[Listed entries Boundary: Start]

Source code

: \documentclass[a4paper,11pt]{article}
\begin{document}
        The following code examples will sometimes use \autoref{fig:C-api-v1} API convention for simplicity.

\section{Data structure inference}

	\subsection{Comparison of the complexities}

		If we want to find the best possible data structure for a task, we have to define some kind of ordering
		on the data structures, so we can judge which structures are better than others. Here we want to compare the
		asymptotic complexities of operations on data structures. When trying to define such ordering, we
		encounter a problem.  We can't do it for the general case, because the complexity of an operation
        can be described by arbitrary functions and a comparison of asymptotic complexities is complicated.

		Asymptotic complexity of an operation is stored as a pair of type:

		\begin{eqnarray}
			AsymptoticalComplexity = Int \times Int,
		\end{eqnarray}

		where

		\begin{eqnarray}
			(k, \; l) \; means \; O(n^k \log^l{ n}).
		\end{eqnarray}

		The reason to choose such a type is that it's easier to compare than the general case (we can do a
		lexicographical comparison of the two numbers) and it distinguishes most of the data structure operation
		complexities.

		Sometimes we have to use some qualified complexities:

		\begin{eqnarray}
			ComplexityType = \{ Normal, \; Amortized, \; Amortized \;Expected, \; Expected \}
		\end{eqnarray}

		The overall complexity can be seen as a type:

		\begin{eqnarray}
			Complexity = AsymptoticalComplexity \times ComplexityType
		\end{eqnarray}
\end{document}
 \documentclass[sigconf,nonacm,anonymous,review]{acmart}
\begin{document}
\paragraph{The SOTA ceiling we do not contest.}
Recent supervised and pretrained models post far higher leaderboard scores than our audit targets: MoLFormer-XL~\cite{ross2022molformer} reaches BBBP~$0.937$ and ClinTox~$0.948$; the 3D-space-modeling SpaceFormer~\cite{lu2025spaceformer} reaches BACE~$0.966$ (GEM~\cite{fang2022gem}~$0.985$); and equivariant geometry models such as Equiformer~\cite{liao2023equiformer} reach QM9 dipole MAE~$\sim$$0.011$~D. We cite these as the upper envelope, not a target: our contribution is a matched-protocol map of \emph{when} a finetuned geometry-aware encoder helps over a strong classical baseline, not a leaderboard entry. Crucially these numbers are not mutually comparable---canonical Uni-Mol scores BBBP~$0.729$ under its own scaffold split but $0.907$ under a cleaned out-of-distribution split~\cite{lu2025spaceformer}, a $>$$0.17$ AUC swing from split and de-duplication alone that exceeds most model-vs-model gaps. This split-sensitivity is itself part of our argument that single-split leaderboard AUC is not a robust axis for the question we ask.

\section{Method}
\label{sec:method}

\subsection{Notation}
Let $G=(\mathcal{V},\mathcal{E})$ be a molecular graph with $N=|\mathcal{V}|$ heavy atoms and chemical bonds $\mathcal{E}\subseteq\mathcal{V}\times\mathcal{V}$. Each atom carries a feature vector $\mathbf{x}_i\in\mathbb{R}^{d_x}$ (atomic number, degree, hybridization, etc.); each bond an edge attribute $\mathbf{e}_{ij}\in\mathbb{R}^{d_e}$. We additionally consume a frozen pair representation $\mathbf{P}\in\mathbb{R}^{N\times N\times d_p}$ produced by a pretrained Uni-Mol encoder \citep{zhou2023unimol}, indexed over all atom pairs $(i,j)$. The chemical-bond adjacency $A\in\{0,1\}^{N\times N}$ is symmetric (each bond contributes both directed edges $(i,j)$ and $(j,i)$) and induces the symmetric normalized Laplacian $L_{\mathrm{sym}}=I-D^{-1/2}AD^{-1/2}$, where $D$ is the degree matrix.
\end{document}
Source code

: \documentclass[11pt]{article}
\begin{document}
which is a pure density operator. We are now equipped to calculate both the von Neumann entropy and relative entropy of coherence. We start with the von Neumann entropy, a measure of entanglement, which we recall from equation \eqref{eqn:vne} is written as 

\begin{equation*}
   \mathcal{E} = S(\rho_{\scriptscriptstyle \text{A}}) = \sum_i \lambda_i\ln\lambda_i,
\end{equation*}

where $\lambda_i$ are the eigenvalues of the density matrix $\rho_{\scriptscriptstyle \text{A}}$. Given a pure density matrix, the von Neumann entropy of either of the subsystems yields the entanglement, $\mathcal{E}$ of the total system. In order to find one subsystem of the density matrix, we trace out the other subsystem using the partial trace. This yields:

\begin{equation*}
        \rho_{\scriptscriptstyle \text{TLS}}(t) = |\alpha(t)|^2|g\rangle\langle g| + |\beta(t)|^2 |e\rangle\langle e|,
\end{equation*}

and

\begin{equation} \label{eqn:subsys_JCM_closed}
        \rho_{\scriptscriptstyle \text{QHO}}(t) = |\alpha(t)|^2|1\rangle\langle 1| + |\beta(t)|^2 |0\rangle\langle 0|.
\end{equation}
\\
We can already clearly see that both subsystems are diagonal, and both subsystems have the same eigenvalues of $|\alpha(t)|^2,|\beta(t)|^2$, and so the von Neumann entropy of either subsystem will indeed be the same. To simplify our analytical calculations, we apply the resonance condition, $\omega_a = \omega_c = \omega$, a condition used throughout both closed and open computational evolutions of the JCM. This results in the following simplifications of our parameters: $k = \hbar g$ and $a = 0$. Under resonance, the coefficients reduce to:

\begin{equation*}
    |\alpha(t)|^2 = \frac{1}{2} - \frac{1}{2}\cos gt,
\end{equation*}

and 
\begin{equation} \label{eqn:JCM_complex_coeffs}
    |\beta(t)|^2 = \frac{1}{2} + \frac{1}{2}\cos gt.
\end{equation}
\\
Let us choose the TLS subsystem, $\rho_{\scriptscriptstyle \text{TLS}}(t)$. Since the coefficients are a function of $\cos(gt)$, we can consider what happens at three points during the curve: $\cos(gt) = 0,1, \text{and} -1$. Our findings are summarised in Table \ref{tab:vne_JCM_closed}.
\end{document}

[Listed entries Boundary: End]

Required action: Please write out the whole listing once more, exactly.

Reply to the task:
Source code

: \documentclass[a4paper,11pt]{article}
\begin{document}
        The following code examples will sometimes use \autoref{fig:C-api-v1} API convention for simplicity.

\section{Data structure inference}

	\subsection{Comparison of the complexities}

		If we want to find the best possible data structure for a task, we have to define some kind of ordering
		on the data structures, so we can judge which structures are better than others. Here we want to compare the
		asymptotic complexities of operations on data structures. When trying to define such ordering, we
		encounter a problem.  We can't do it for the general case, because the complexity of an operation
        can be described by arbitrary functions and a comparison of asymptotic complexities is complicated.

		Asymptotic complexity of an operation is stored as a pair of type:

		\begin{eqnarray}
			AsymptoticalComplexity = Int \times Int,
		\end{eqnarray}

		where

		\begin{eqnarray}
			(k, \; l) \; means \; O(n^k \log^l{ n}).
		\end{eqnarray}

		The reason to choose such a type is that it's easier to compare than the general case (we can do a
		lexicographical comparison of the two numbers) and it distinguishes most of the data structure operation
		complexities.

		Sometimes we have to use some qualified complexities:

		\begin{eqnarray}
			ComplexityType = \{ Normal, \; Amortized, \; Amortized \;Expected, \; Expected \}
		\end{eqnarray}

		The overall complexity can be seen as a type:

		\begin{eqnarray}
			Complexity = AsymptoticalComplexity \times ComplexityType
		\end{eqnarray}
\end{document}
 \documentclass[sigconf,nonacm,anonymous,review]{acmart}
\begin{document}
\paragraph{The SOTA ceiling we do not contest.}
Recent supervised and pretrained models post far higher leaderboard scores than our audit targets: MoLFormer-XL~\cite{ross2022molformer} reaches BBBP~$0.937$ and ClinTox~$0.948$; the 3D-space-modeling SpaceFormer~\cite{lu2025spaceformer} reaches BACE~$0.966$ (GEM~\cite{fang2022gem}~$0.985$); and equivariant geometry models such as Equiformer~\cite{liao2023equiformer} reach QM9 dipole MAE~$\sim$$0.011$~D. We cite these as the upper envelope, not a target: our contribution is a matched-protocol map of \emph{when} a finetuned geometry-aware encoder helps over a strong classical baseline, not a leaderboard entry. Crucially these numbers are not mutually comparable---canonical Uni-Mol scores BBBP~$0.729$ under its own scaffold split but $0.907$ under a cleaned out-of-distribution split~\cite{lu2025spaceformer}, a $>$$0.17$ AUC swing from split and de-duplication alone that exceeds most model-vs-model gaps. This split-sensitivity is itself part of our argument that single-split leaderboard AUC is not a robust axis for the question we ask.

\section{Method}
\label{sec:method}

\subsection{Notation}
Let $G=(\mathcal{V},\mathcal{E})$ be a molecular graph with $N=|\mathcal{V}|$ heavy atoms and chemical bonds $\mathcal{E}\subseteq\mathcal{V}\times\mathcal{V}$. Each atom carries a feature vector $\mathbf{x}_i\in\mathbb{R}^{d_x}$ (atomic number, degree, hybridization, etc.); each bond an edge attribute $\mathbf{e}_{ij}\in\mathbb{R}^{d_e}$. We additionally consume a frozen pair representation $\mathbf{P}\in\mathbb{R}^{N\times N\times d_p}$ produced by a pretrained Uni-Mol encoder \citep{zhou2023unimol}, indexed over all atom pairs $(i,j)$. The chemical-bond adjacency $A\in\{0,1\}^{N\times N}$ is symmetric (each bond contributes both directed edges $(i,j)$ and $(j,i)$) and induces the symmetric normalized Laplacian $L_{\mathrm{sym}}=I-D^{-1/2}AD^{-1/2}$, where $D$ is the degree matrix.
\end{document}
Source code

: \documentclass[11pt]{article}
\begin{document}
which is a pure density operator. We are now equipped to calculate both the von Neumann entropy and relative entropy of coherence. We start with the von Neumann entropy, a measure of entanglement, which we recall from equation \eqref{eqn:vne} is written as 

\begin{equation*}
   \mathcal{E} = S(\rho_{\scriptscriptstyle \text{A}}) = \sum_i \lambda_i\ln\lambda_i,
\end{equation*}

where $\lambda_i$ are the eigenvalues of the density matrix $\rho_{\scriptscriptstyle \text{A}}$. Given a pure density matrix, the von Neumann entropy of either of the subsystems yields the entanglement, $\mathcal{E}$ of the total system. In order to find one subsystem of the density matrix, we trace out the other subsystem using the partial trace. This yields:

\begin{equation*}
        \rho_{\scriptscriptstyle \text{TLS}}(t) = |\alpha(t)|^2|g\rangle\langle g| + |\beta(t)|^2 |e\rangle\langle e|,
\end{equation*}

and

\begin{equation} \label{eqn:subsys_JCM_closed}
        \rho_{\scriptscriptstyle \text{QHO}}(t) = |\alpha(t)|^2|1\rangle\langle 1| + |\beta(t)|^2 |0\rangle\langle 0|.
\end{equation}
\\
We can already clearly see that both subsystems are diagonal, and both subsystems have the same eigenvalues of $|\alpha(t)|^2,|\beta(t)|^2$, and so the von Neumann entropy of either subsystem will indeed be the same. To simplify our analytical calculations, we apply the resonance condition, $\omega_a = \omega_c = \omega$, a condition used throughout both closed and open computational evolutions of the JCM. This results in the following simplifications of our parameters: $k = \hbar g$ and $a = 0$. Under resonance, the coefficients reduce to:

\begin{equation*}
    |\alpha(t)|^2 = \frac{1}{2} - \frac{1}{2}\cos gt,
\end{equation*}

and 
\begin{equation} \label{eqn:JCM_complex_coeffs}
    |\beta(t)|^2 = \frac{1}{2} + \frac{1}{2}\cos gt.
\end{equation}
\\
Let us choose the TLS subsystem, $\rho_{\scriptscriptstyle \text{TLS}}(t)$. Since the coefficients are a function of $\cos(gt)$, we can consider what happens at three points during the curve: $\cos(gt) = 0,1, \text{and} -1$. Our findings are summarised in Table \ref{tab:vne_JCM_closed}.
\end{document}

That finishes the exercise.